A tale proposito, per fare un po’ di chiarezza sulla somministrazione dei vaccini e sulle competenze imprescindibili che i sanitari devono avere per poterla effettuare, il sindacato di categoria Nursing Up ha realizzato una interessante indagine.
‘Non è una semplice iniezione intramuscolare’

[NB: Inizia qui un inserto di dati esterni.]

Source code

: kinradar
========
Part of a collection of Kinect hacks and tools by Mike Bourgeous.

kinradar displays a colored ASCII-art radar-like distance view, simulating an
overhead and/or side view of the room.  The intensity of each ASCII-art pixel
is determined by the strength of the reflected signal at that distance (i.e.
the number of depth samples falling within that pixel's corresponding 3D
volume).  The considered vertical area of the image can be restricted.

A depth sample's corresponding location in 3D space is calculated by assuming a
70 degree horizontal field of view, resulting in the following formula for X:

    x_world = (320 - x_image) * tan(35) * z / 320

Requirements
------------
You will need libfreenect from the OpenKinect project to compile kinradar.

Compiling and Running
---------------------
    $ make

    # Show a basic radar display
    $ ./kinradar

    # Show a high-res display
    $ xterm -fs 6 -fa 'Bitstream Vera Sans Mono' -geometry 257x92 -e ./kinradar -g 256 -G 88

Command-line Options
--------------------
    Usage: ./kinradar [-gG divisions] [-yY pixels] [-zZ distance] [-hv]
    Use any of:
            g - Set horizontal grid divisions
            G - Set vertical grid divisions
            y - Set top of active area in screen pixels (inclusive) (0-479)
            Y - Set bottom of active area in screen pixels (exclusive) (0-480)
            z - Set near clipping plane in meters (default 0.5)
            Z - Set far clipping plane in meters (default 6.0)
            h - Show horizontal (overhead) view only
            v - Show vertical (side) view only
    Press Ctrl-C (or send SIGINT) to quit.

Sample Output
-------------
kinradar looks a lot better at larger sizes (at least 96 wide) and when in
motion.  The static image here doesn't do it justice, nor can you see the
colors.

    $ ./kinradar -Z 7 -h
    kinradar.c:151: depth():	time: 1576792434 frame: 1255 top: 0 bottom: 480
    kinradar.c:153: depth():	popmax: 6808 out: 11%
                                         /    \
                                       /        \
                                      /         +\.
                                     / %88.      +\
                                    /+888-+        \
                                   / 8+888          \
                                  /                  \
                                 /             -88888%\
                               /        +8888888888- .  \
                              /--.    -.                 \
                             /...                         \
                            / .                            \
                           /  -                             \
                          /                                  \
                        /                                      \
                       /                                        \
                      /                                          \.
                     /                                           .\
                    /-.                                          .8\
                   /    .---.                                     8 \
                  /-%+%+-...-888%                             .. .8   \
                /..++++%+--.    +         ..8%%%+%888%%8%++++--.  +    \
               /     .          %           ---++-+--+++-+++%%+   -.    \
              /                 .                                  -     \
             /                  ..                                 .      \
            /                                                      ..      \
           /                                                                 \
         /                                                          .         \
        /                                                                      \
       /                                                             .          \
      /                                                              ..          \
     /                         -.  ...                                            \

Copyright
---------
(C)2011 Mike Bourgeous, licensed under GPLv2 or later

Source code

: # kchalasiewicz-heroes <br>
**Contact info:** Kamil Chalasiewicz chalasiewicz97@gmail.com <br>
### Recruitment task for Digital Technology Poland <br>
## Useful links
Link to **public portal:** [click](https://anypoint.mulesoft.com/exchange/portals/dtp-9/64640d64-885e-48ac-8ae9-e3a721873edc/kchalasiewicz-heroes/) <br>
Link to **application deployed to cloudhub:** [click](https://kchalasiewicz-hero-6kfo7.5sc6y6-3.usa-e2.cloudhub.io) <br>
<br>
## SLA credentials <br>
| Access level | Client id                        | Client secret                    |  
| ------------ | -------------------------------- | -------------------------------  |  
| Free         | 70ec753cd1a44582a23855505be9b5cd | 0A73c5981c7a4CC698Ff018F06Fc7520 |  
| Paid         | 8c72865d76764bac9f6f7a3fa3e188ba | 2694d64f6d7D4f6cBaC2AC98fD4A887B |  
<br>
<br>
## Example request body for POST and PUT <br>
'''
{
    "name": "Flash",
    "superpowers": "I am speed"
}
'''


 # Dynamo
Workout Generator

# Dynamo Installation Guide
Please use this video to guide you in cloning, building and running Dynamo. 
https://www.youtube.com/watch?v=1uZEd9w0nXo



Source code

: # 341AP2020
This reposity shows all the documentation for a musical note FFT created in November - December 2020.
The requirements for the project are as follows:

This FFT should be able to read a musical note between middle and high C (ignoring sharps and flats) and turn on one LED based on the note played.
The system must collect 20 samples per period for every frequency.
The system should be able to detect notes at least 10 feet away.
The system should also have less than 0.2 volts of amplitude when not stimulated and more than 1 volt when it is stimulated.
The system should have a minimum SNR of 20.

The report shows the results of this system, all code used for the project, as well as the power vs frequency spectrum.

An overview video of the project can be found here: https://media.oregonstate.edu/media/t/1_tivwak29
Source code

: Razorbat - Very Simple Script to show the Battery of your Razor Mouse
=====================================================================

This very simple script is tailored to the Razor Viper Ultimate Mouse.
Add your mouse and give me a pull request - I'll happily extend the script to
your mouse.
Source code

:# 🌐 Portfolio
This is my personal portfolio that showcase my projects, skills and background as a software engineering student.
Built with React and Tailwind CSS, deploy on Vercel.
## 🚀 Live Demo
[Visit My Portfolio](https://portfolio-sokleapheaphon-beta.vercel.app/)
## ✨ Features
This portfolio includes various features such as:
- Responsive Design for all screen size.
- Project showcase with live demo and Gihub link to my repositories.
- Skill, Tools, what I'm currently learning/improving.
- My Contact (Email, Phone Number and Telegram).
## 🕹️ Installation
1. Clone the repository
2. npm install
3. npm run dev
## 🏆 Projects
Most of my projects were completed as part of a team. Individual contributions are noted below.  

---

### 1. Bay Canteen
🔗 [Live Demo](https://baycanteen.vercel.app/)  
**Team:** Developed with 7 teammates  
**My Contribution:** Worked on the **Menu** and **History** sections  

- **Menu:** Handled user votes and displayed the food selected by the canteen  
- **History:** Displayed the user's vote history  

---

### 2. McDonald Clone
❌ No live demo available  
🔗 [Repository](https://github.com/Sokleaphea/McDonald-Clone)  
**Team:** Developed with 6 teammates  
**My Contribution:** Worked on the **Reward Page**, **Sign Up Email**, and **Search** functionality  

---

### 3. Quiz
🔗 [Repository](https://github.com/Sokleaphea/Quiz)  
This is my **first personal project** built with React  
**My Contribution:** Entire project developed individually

Come spiegato da Antonio De Palma, presidente nazionale, il tutto è stato realizzato per evitare una pericolosa “caccia alle streghe nei confronti degli operatori sanitari, che comunque, in caso di accertamento di errori umani, si assumeranno le loro responsabilità come è giusto che avvenga”.
Continua De Palma: “Ricordiamo che il vaccino anti-Covid rappresenta una operazione complessa, per la quale non solo è richiesta quella indispensabile esperienza che solo gli infermieri e i medici hanno, ma soprattutto nell’insieme ci sono una serie di operazioni coordinate ed integrate che portano alla somministrazione finale, fasi tutt’altro che banali. Il vaccino non è una semplice iniezione intramuscolare, come qualche persona poco competente asserisce”.
‘Numeri elevatissimi’
“Ad ogni buon fine, abbiamo voluto svolgere anche una indagine accurata con i nostri referenti, e abbiamo preso come base due regioni del centro Italia, la Toscana, dove è avvenuto il fatto, e il Lazio. Abbiamo verificato nelle ultime ore, con cognizione di causa, che visto l’elevato numero di somministrazioni a cui le Regioni stanno sottoponendo i centri vaccinali, molti hub si sono organizzati in modo per così dire ‘singolare’, ma che potrebbe tuttavia essere funzionale alle esigenze del momento e all’emergenza che stiamo vivendo. Si stigmatizza, soprattutto, il super impegno a cui sono sottoposti gli infermieri a cui viene chiesto in questo momento di raggiungere numeri di vaccinazioni elevatissimi: si parla addirittura di arrivare, da qui a pochi giorni, a 600 somministrazioni/die, per portare a termine l’immunizzazione di massa entro luglio”.
‘C’è chi prepara il vaccino e chi lo somministra’…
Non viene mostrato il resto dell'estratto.